Work instruction. Repeat exactly each line of the material, starting from the line that contains "## 四十九．須彌山之一" and finishing with the final line.
+-------+
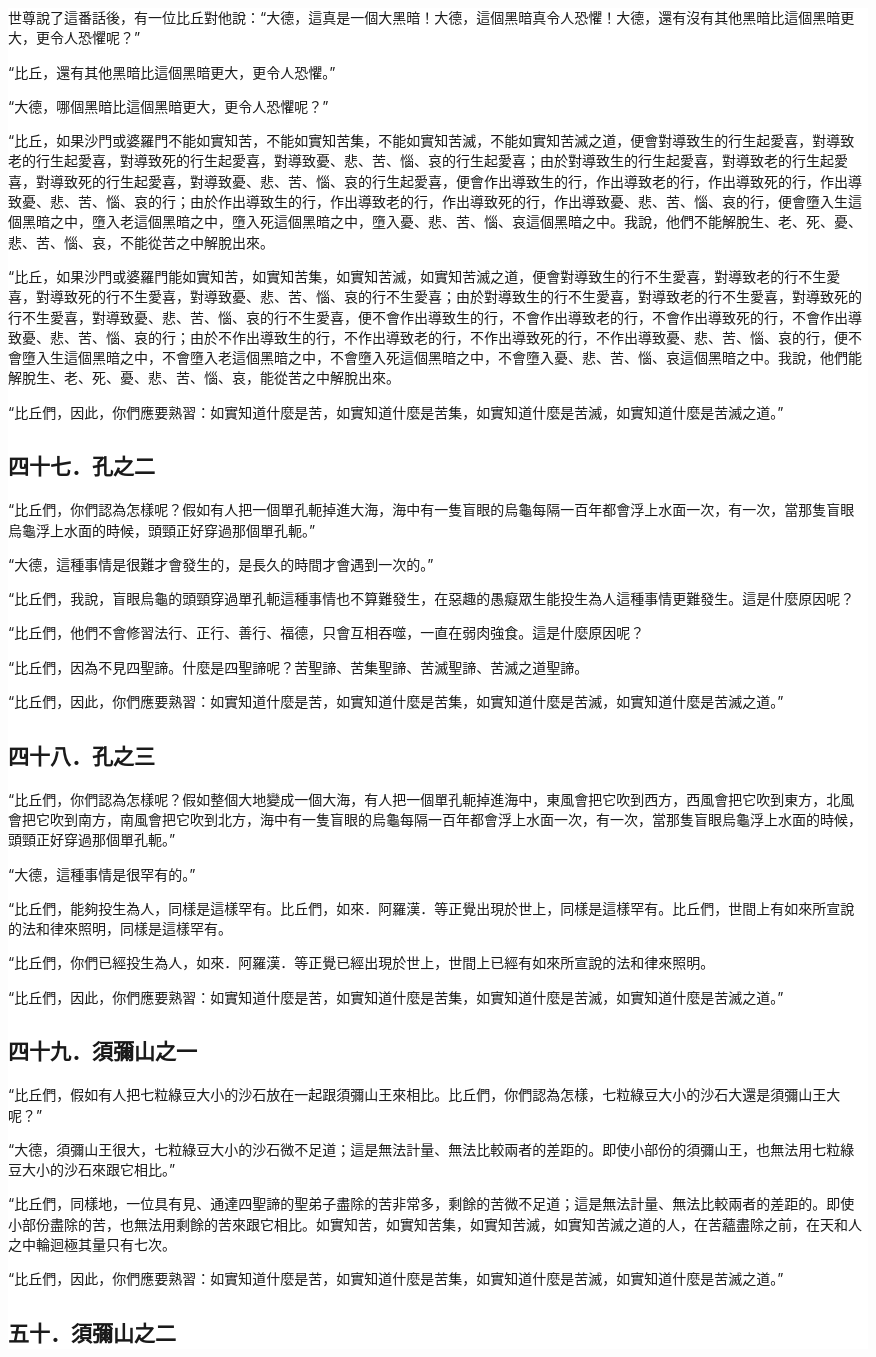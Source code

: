 世尊說了這番話後，有一位比丘對他說：“大德，這真是一個大黑暗！大德，這個黑暗真令人恐懼！大德，還有沒有其他黑暗比這個黑暗更大，更令人恐懼呢？”

“比丘，還有其他黑暗比這個黑暗更大，更令人恐懼。”

“大德，哪個黑暗比這個黑暗更大，更令人恐懼呢？”

“比丘，如果沙門或婆羅門不能如實知苦，不能如實知苦集，不能如實知苦滅，不能如實知苦滅之道，便會對導致生的行生起愛喜，對導致老的行生起愛喜，對導致死的行生起愛喜，對導致憂、悲、苦、惱、哀的行生起愛喜；由於對導致生的行生起愛喜，對導致老的行生起愛喜，對導致死的行生起愛喜，對導致憂、悲、苦、惱、哀的行生起愛喜，便會作出導致生的行，作出導致老的行，作出導致死的行，作出導致憂、悲、苦、惱、哀的行；由於作出導致生的行，作出導致老的行，作出導致死的行，作出導致憂、悲、苦、惱、哀的行，便會墮入生這個黑暗之中，墮入老這個黑暗之中，墮入死這個黑暗之中，墮入憂、悲、苦、惱、哀這個黑暗之中。我說，他們不能解脫生、老、死、憂、悲、苦、惱、哀，不能從苦之中解脫出來。

“比丘，如果沙門或婆羅門能如實知苦，如實知苦集，如實知苦滅，如實知苦滅之道，便會對導致生的行不生愛喜，對導致老的行不生愛喜，對導致死的行不生愛喜，對導致憂、悲、苦、惱、哀的行不生愛喜；由於對導致生的行不生愛喜，對導致老的行不生愛喜，對導致死的行不生愛喜，對導致憂、悲、苦、惱、哀的行不生愛喜，便不會作出導致生的行，不會作出導致老的行，不會作出導致死的行，不會作出導致憂、悲、苦、惱、哀的行；由於不作出導致生的行，不作出導致老的行，不作出導致死的行，不作出導致憂、悲、苦、惱、哀的行，便不會墮入生這個黑暗之中，不會墮入老這個黑暗之中，不會墮入死這個黑暗之中，不會墮入憂、悲、苦、惱、哀這個黑暗之中。我說，他們能解脫生、老、死、憂、悲、苦、惱、哀，能從苦之中解脫出來。

“比丘們，因此，你們應要熟習：如實知道什麼是苦，如實知道什麼是苦集，如實知道什麼是苦滅，如實知道什麼是苦滅之道。”

## 四十七．孔之二

“比丘們，你們認為怎樣呢？假如有人把一個單孔軛掉進大海，海中有一隻盲眼的烏龜每隔一百年都會浮上水面一次，有一次，當那隻盲眼烏龜浮上水面的時候，頭頸正好穿過那個單孔軛。”

“大德，這種事情是很難才會發生的，是長久的時間才會遇到一次的。”

“比丘們，我說，盲眼烏龜的頭頸穿過單孔軛這種事情也不算難發生，在惡趣的愚癡眾生能投生為人這種事情更難發生。這是什麼原因呢？

“比丘們，他們不會修習法行、正行、善行、福德，只會互相吞噬，一直在弱肉強食。這是什麼原因呢？

“比丘們，因為不見四聖諦。什麼是四聖諦呢？苦聖諦、苦集聖諦、苦滅聖諦、苦滅之道聖諦。

“比丘們，因此，你們應要熟習：如實知道什麼是苦，如實知道什麼是苦集，如實知道什麼是苦滅，如實知道什麼是苦滅之道。”

## 四十八．孔之三

“比丘們，你們認為怎樣呢？假如整個大地變成一個大海，有人把一個單孔軛掉進海中，東風會把它吹到西方，西風會把它吹到東方，北風會把它吹到南方，南風會把它吹到北方，海中有一隻盲眼的烏龜每隔一百年都會浮上水面一次，有一次，當那隻盲眼烏龜浮上水面的時候，頭頸正好穿過那個單孔軛。”

“大德，這種事情是很罕有的。”

“比丘們，能夠投生為人，同樣是這樣罕有。比丘們，如來．阿羅漢．等正覺出現於世上，同樣是這樣罕有。比丘們，世間上有如來所宣說的法和律來照明，同樣是這樣罕有。

“比丘們，你們已經投生為人，如來．阿羅漢．等正覺已經出現於世上，世間上已經有如來所宣說的法和律來照明。

“比丘們，因此，你們應要熟習：如實知道什麼是苦，如實知道什麼是苦集，如實知道什麼是苦滅，如實知道什麼是苦滅之道。”

## 四十九．須彌山之一

“比丘們，假如有人把七粒綠豆大小的沙石放在一起跟須彌山王來相比。比丘們，你們認為怎樣，七粒綠豆大小的沙石大還是須彌山王大呢？”

“大德，須彌山王很大，七粒綠豆大小的沙石微不足道；這是無法計量、無法比較兩者的差距的。即使小部份的須彌山王，也無法用七粒綠豆大小的沙石來跟它相比。”

“比丘們，同樣地，一位具有見、通達四聖諦的聖弟子盡除的苦非常多，剩餘的苦微不足道；這是無法計量、無法比較兩者的差距的。即使小部份盡除的苦，也無法用剩餘的苦來跟它相比。如實知苦，如實知苦集，如實知苦滅，如實知苦滅之道的人，在苦蘊盡除之前，在天和人之中輪迴極其量只有七次。

“比丘們，因此，你們應要熟習：如實知道什麼是苦，如實知道什麼是苦集，如實知道什麼是苦滅，如實知道什麼是苦滅之道。”

## 五十．須彌山之二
+-------+
Solution to the exercise.
## 四十九．須彌山之一

“比丘們，假如有人把七粒綠豆大小的沙石放在一起跟須彌山王來相比。比丘們，你們認為怎樣，七粒綠豆大小的沙石大還是須彌山王大呢？”

“大德，須彌山王很大，七粒綠豆大小的沙石微不足道；這是無法計量、無法比較兩者的差距的。即使小部份的須彌山王，也無法用七粒綠豆大小的沙石來跟它相比。”

“比丘們，同樣地，一位具有見、通達四聖諦的聖弟子盡除的苦非常多，剩餘的苦微不足道；這是無法計量、無法比較兩者的差距的。即使小部份盡除的苦，也無法用剩餘的苦來跟它相比。如實知苦，如實知苦集，如實知苦滅，如實知苦滅之道的人，在苦蘊盡除之前，在天和人之中輪迴極其量只有七次。

“比丘們，因此，你們應要熟習：如實知道什麼是苦，如實知道什麼是苦集，如實知道什麼是苦滅，如實知道什麼是苦滅之道。”

## 五十．須彌山之二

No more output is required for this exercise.